» Activity:
Within this material, how many lines include the word "begin"? Answer with a number and nothing more.

» Exercise input:
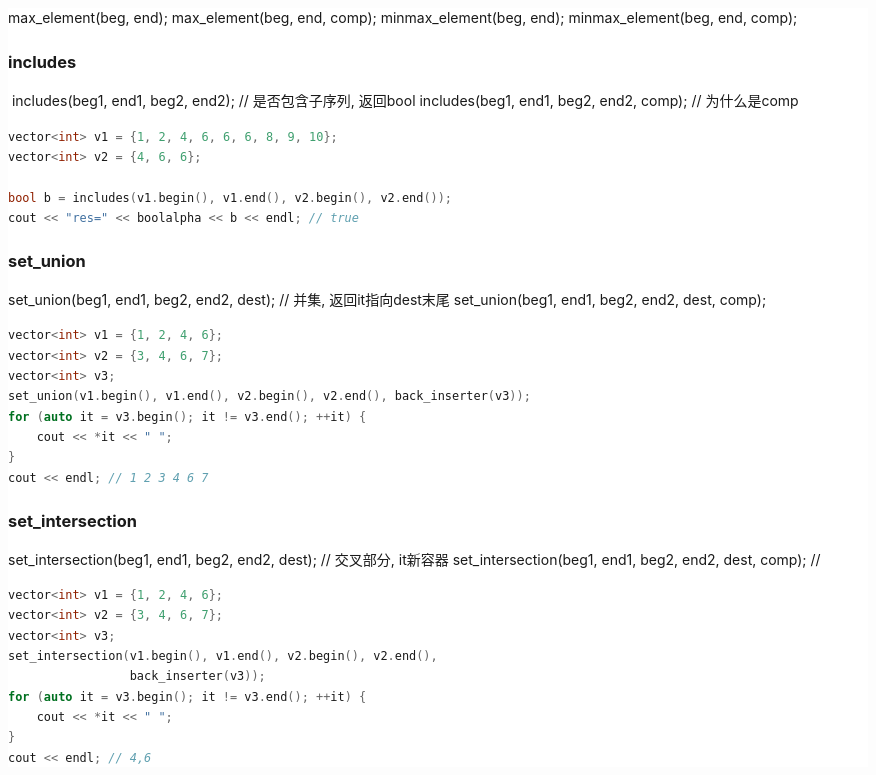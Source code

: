 



max_element(beg, end);
max_element(beg, end, comp);
minmax_element(beg, end);
minmax_element(beg, end, comp);



### includes

​	includes(beg1, end1, beg2, end2); // 是否包含子序列, 返回bool 
​	includes(beg1, end1, beg2, end2, comp); // 为什么是comp

```c++ 
vector<int> v1 = {1, 2, 4, 6, 6, 6, 8, 9, 10};
vector<int> v2 = {4, 6, 6};

bool b = includes(v1.begin(), v1.end(), v2.begin(), v2.end());
cout << "res=" << boolalpha << b << endl; // true
```



### set_union

set_union(beg1, end1, beg2, end2, dest); // 并集, 返回it指向dest末尾
set_union(beg1, end1, beg2, end2, dest, comp);

```c++ 
vector<int> v1 = {1, 2, 4, 6};
vector<int> v2 = {3, 4, 6, 7};
vector<int> v3;
set_union(v1.begin(), v1.end(), v2.begin(), v2.end(), back_inserter(v3));
for (auto it = v3.begin(); it != v3.end(); ++it) {
    cout << *it << " ";
}
cout << endl; // 1 2 3 4 6 7

```



### set_intersection

set_intersection(beg1, end1, beg2, end2, dest); // 交叉部分, it新容器
set_intersection(beg1, end1, beg2, end2, dest, comp); // 

```c++ 
vector<int> v1 = {1, 2, 4, 6};
vector<int> v2 = {3, 4, 6, 7};
vector<int> v3;
set_intersection(v1.begin(), v1.end(), v2.begin(), v2.end(),
                 back_inserter(v3));
for (auto it = v3.begin(); it != v3.end(); ++it) {
    cout << *it << " ";
}
cout << endl; // 4,6
```
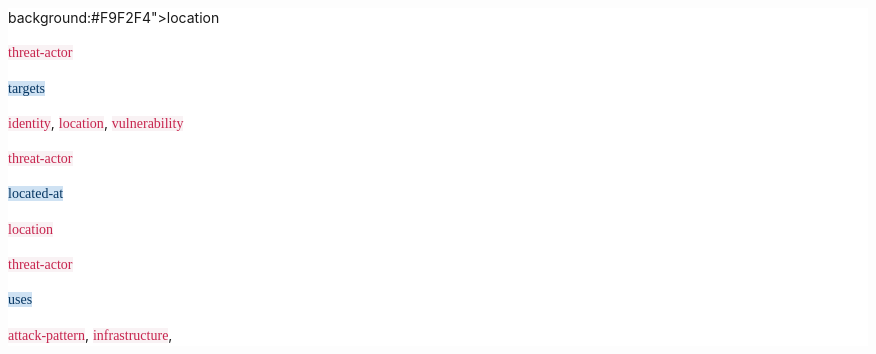   background:#F9F2F4">location</span></p>
  </td>
 </tr>
 <tr>
  <td width="137" valign="top" style="width:102.75pt;border:solid black 1.0pt;
  border-top:none;padding:5.0pt 5.0pt 5.0pt 5.0pt">
  <p class="MsoNormal"><span lang="EN" style="font-family:Consolas;color:#C7254E;
  background:#F9F2F4">threat-actor</span></p>
  </td>
  <td width="153" valign="top" style="width:114.75pt;border-top:none;border-left:
  none;border-bottom:solid black 1.0pt;border-right:solid black 1.0pt;
  padding:5.0pt 5.0pt 5.0pt 5.0pt">
  <p class="MsoNormal"><span lang="EN" style="font-family:Consolas;color:#073763;
  background:#CFE2F3">targets</span></p>
  </td>
  <td width="329" valign="top" style="width:246.75pt;border-top:none;border-left:
  none;border-bottom:solid black 1.0pt;border-right:solid black 1.0pt;
  padding:5.0pt 5.0pt 5.0pt 5.0pt">
  <p class="MsoNormal"><span lang="EN" style="font-family:Consolas;color:#C7254E;
  background:#F9F2F4">identity</span><span lang="EN">, </span><span lang="EN" style="font-family:Consolas;color:#C7254E;background:#F9F2F4">location</span><span lang="EN">, </span><span lang="EN" style="font-family:Consolas;color:#C7254E;
  background:#F9F2F4">vulnerability</span></p>
  </td>
 </tr>
 <tr>
  <td width="137" valign="top" style="width:102.75pt;border:solid black 1.0pt;
  border-top:none;padding:5.0pt 5.0pt 5.0pt 5.0pt">
  <p class="MsoNormal"><span lang="EN" style="font-family:Consolas;color:#C7254E;
  background:#F9F2F4">threat-actor</span></p>
  </td>
  <td width="153" valign="top" style="width:114.75pt;border-top:none;border-left:
  none;border-bottom:solid black 1.0pt;border-right:solid black 1.0pt;
  padding:5.0pt 5.0pt 5.0pt 5.0pt">
  <p class="MsoNormal"><span lang="EN" style="font-family:Consolas;color:#073763;
  background:#CFE2F3">located-at</span></p>
  </td>
  <td width="329" valign="top" style="width:246.75pt;border-top:none;border-left:
  none;border-bottom:solid black 1.0pt;border-right:solid black 1.0pt;
  padding:5.0pt 5.0pt 5.0pt 5.0pt">
  <p class="MsoNormal"><span lang="EN" style="font-family:Consolas;color:#C7254E;
  background:#F9F2F4">location</span></p>
  </td>
 </tr>
 <tr>
  <td width="137" valign="top" style="width:102.75pt;border:solid black 1.0pt;
  border-top:none;padding:5.0pt 5.0pt 5.0pt 5.0pt">
  <p class="MsoNormal"><span lang="EN" style="font-family:Consolas;color:#C7254E;
  background:#F9F2F4">threat-actor</span></p>
  </td>
  <td width="153" valign="top" style="width:114.75pt;border-top:none;border-left:
  none;border-bottom:solid black 1.0pt;border-right:solid black 1.0pt;
  padding:5.0pt 5.0pt 5.0pt 5.0pt">
  <p class="MsoNormal"><span lang="EN" style="font-family:Consolas;color:#073763;
  background:#CFE2F3">uses</span></p>
  </td>
  <td width="329" valign="top" style="width:246.75pt;border-top:none;border-left:
  none;border-bottom:solid black 1.0pt;border-right:solid black 1.0pt;
  padding:5.0pt 5.0pt 5.0pt 5.0pt">
  <p class="MsoNormal"><span lang="EN" style="font-family:Consolas;color:#C7254E;
  background:#F9F2F4">attack-pattern</span><span lang="EN">, </span><span lang="EN" style="font-family:Consolas;color:#C7254E;background:#F9F2F4">infrastructure</span><span lang="EN">, </span><span lang="EN" style="font-family:Consolas;color:#C7254E;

» Exercise output:
5